Depois de uns dias no norte de Portugal fui uns dias para Peniche. O primeiro restaurante que fui foi ao O Pedro, entrámos e na parte da esplanada coberta, onde já estava uns turistas, existia bastantes lugares o empregado achou por bem levar os 'tugas' para o lugar mais escondido do restaurante ao pé das casas de banho. Penso que se fossemos de outra nacionalidade ficaríamos logo na esplanada. A comida foi mais ou menos agradável.

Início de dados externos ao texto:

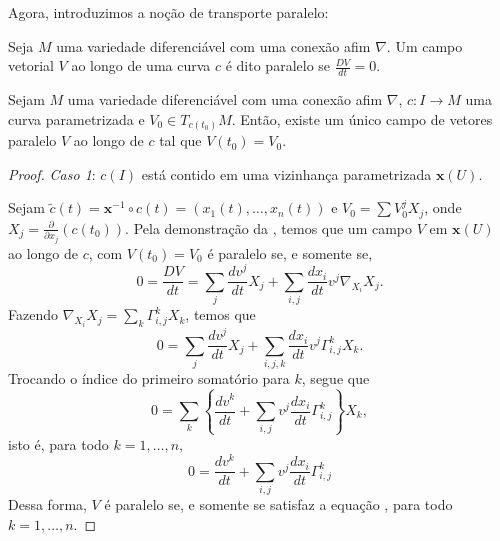 Agora, introduzimos a noção de transporte paralelo:
\begin{definition}
	\label{def:paralelismo}
	Seja $M$ uma variedade diferenciável com uma conexão afim $\nabla$. Um campo vetorial $V$ ao longo de uma curva $c$ é dito paralelo se $\frac{DV}{dt}=0$.
\end{definition}
\begin{proposition}
	\label{prop:transporte-paralelo}
	Sejam $M$ uma variedade diferenciável com uma conexão afim $\nabla$, $c:I\to M$ uma curva parametrizada e $V_{0} \in T_{c(t_{0})}M$. Então, existe um único campo de vetores paralelo $V$ ao longo de $c$ tal que $V(t_{0})=V_{0}$.
	\begin{proof}

		\emph{Caso 1}: $c(I)$ está contido em uma vizinhança parametrizada $\mathbf{x}(U)$.

		Sejam $\tilde{c}(t)=\mathbf{x}^{-1} \circ c(t) = (x_{1}(t), \dots, x_{n}(t))$ e $V_{0}=\sum V_{0}^{j}X_{j}$, onde $X_{j}=\frac{\partial}{\partial x_{j}}(c(t_{0}))$.
		Pela demonstração da , temos que um campo $V$ em $\mathbf{x}(U)$ ao longo de $c$, com $V(t_{0})=V_{0}$ é paralelo se, e somente se,
		\begin{equation*}
			0=\frac{DV}{dt}=\sum_{j}\frac{dv^{j}}{dt}X_{j}+\sum_{i,j}\frac{dx_{i}}{dt}v^{j}\nabla_{X_{i}}X_{j}.
		\end{equation*}
		Fazendo $\nabla_{X_{i}}X_{j}=\sum_{k}\Gamma_{i,j}^{k}X_{k}$, temos que
		\begin{equation*}
			0=\sum_{j}\frac{dv^{j}}{dt}X_{j}+\sum_{i,j,k}\frac{dx_{i}}{dt}v^{j}\Gamma_{i,j}^{k}X_{k}.
		\end{equation*}
		Trocando o índice do primeiro somatório para $k$, segue que
		\begin{equation*}
			0=\sum_{k}\left\{  \frac{dv^{k}}{dt}+\sum_{i,j}v^{j}\frac{dx_{i}}{dt}\Gamma_{i,j}^{k}  \right\}X_{k},
		\end{equation*}
		isto é, para todo $k=1, \dots, n$,
		\begin{equation}
			\label{eq:covariant}
			0=\frac{dv^{k}}{dt}+\sum_{i,j}v^{j}\frac{dx_{i}}{dt}\Gamma_{i,j}^{k}
		\end{equation}
		Dessa forma, $V$ é paralelo se, e somente se satisfaz a equação , para todo $k=1, \ldots, n$.


\end{proof}
\end{proposition}
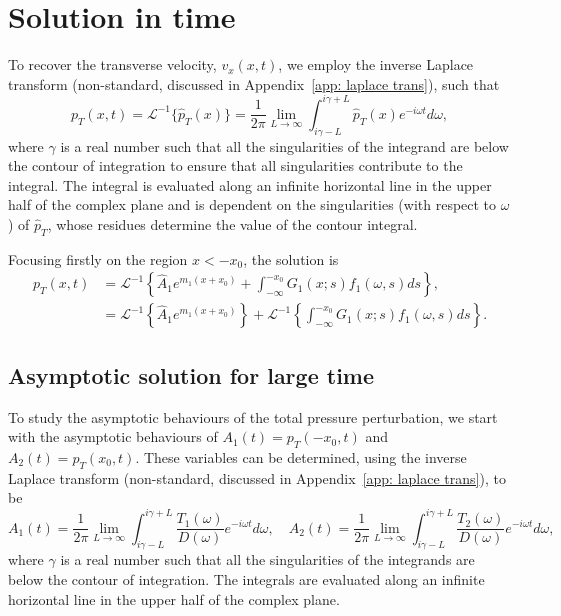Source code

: \documentclass[12pt]{article}
\begin{document}
\section{Solution in time}
To recover the transverse velocity, $v_x(x, t)$, we employ the inverse Laplace transform (non-standard, discussed in Appendix~\ref{app: laplace trans}), such that
\begin{equation}
p_T(x,t) = \mathcal{L}^{-1}\{\hat{p}_T(x)\} = \frac{1}{2\pi} \lim_{L \to \infty} \int_{i\gamma - L}^{i\gamma + L} \hat{p}_T(x) e^{-i\omega t} d\omega,
\label{laplace transform}
\end{equation}
where $\gamma$ is a real number such that all the singularities of the integrand are below the contour of integration to ensure that all singularities contribute to the integral. The integral is evaluated along an infinite horizontal line in the upper half of the complex plane and is dependent on the singularities (with respect to $\omega$) of $\hat{p}_T$, whose residues determine the value of the contour integral.

Focusing firstly on the region $x < -x_0$, the solution is
\newcommand{\e}{\epsilon}
\begin{align}
p_T(x, t) &= \mathcal{L}^{-1} \left\{ \hat{A}_1 e^{m_1(x + x_0)} + \int_{-\infty}^{-x_0} G_1(x; s)f_1(\omega, s)ds \right\}, \\
&= \mathcal{L}^{-1} \left\{ \hat{A}_1 e^{m_1(x + x_0)} \right\} + \mathcal{L}^{-1} \left\{ \int_{-\infty}^{-x_0} G_1(x; s)f_1(\omega, s)ds \right\}.
\end{align}


\subsection{Asymptotic solution for large time}
To study the asymptotic behaviours of the total pressure perturbation, we start with the asymptotic behaviours of $A_1(t) = p_T(-x_0, t)$ and $A_2(t) = p_T(x_0, t)$. These variables can be determined, using the inverse Laplace transform (non-standard, discussed in Appendix~\ref{app: laplace trans}), to be
\begin{equation}
A_1(t) = \frac{1}{2\pi} \lim_{L \to \infty} \int_{i\gamma - L}^{i\gamma + L} \frac{T_1(\omega)}{D(\omega)} e^{-i\omega t} d\omega, \quad A_2(t) = \frac{1}{2\pi} \lim_{L \to \infty} \int_{i\gamma - L}^{i\gamma + L} \frac{T_2(\omega)}{D(\omega)} e^{-i\omega t} d\omega,
\label{A inv laplace}
\end{equation}
where $\gamma$ is a real number such that all the singularities of the integrands are below the contour of integration. The integrals are evaluated along an infinite horizontal line in the upper half of the complex plane.
\end{document}
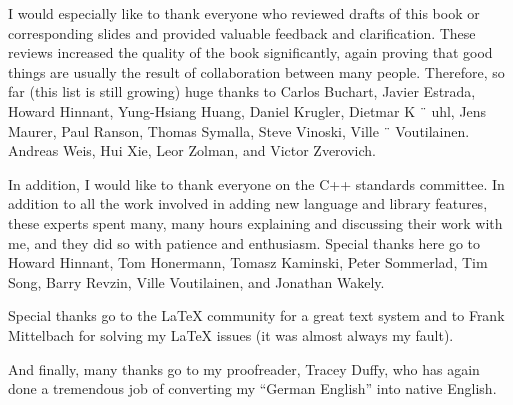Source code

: I would especially like to thank everyone who reviewed drafts of this book or corresponding slides and provided valuable feedback and clarification. These reviews increased the quality of the book significantly, again proving that good things are usually the result of collaboration between many people. Therefore, so far (this list is still growing) huge thanks to Carlos Buchart, Javier Estrada, Howard Hinnant, Yung-Hsiang Huang, Daniel Krugler, Dietmar K ¨ uhl, Jens Maurer, Paul Ranson, Thomas Symalla, Steve Vinoski, Ville ¨ Voutilainen. Andreas Weis, Hui Xie, Leor Zolman, and Victor Zverovich.

In addition, I would like to thank everyone on the C++ standards committee. In addition to all the work involved in adding new language and library features, these experts spent many, many hours explaining and discussing their work with me, and they did so with patience and enthusiasm. Special thanks here go to Howard Hinnant, Tom Honermann, Tomasz Kaminski, Peter Sommerlad, Tim Song, Barry Revzin, Ville Voutilainen, and Jonathan Wakely.

Special thanks go to the LaTeX community for a great text system and to Frank Mittelbach for solving my \LaTeX{} issues (it was almost always my fault).

And finally, many thanks go to my proofreader, Tracey Duffy, who has again done a tremendous job of converting my “German English” into native English.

O segundo restaurante, e tenho dúvidas que o possa chamar por esse nome foi o Katekero II, basicamente ao lado do outro anterior. Fomos prontamente colocados no nosso lugar, fizemos os pedidos e as bebidas foram servidas e esperámos pela comida. Começamos nas entradas, com a manteiga, azeitonas e o pão... quer dizer, o pão era duro e aquecido e chegámos a ver um com bolor. Passado 45 minutos ainda estávamos à espera. Já tínhamos visto 2 grupos que chegaram antes de nós a serem servidos e foi então que se chamou a empregada para perguntar o que se tinha passado com os nossos pedidos. Entretanto vimos um casal ao longe a criticar vivamente o pedido que foi servido às suas crianças mas não percebemos a razão. Voltando aos nossos pedidos, depois de ter falado com a empregada os nossos pedidos começaram a ser servidos pouco tempo depois. Primeiro as crianças, com o bife Mickey, uma delas começou a comer o bife e disse que sabia mal e que as batatas estavam cruas. Ao cheirar os bifes notou-se um cheiro típico de bifes já feitos (não sei à quanto tempo) e reaquecidos. Claro que depois de todas estas peripécias levantamo-nos e fomos embora. Pedimos a conta mas não nos cobraram nada, talvez com medo que pedíssemos o livro de reclamações embora merecem queríamos era ir embora dali o mais rápido possível. Mais abaixo fomos a um restaurante italiano o Il Boccone, que embora já tarde fomos bem atendidos, rápido e a comida era muito agradável.
À terceira noite tínhamos já dúvida em ir a um restaurante no centro de Peniche. Mas como queríamos ver o jogo de futebol decidimos arriscar. Fomos a um que nos foi recomendado o Sardinha. Passamos por perto e não estávamos a ver qualquer televisão mas o empregado disse que tinha uma sala para isso. Era do outro lado da rua e mais uma vez ao pé da casas de banho. Mas logo todos os nossos receios ficaram para trás pois fizemos os pedidos e foram entregues em tempo normal, as entradas (especialmente o pão) eram optimas. Os choquinhos fritos vinham com gambas e ameijoas. O bacalhau assado dava e sobrava para uma pessoa e os bitoques para as crianças eram bastante bons. Bebemos o vinho branco da casa e era bastante bom. As sobremesas foi a melhor surpresa que vieram muito bem decoradas e para as crianças até vieram com enfeites de quase um bolo de anos. No fim, anda foi a cereja, ou melhor a ginja, no topo do bolo, o senhor ofereceu-nos uns copos de ginjinha. Este restaurante fez-nos esquecer o outro que nem merece ser mencionado aqui novamente.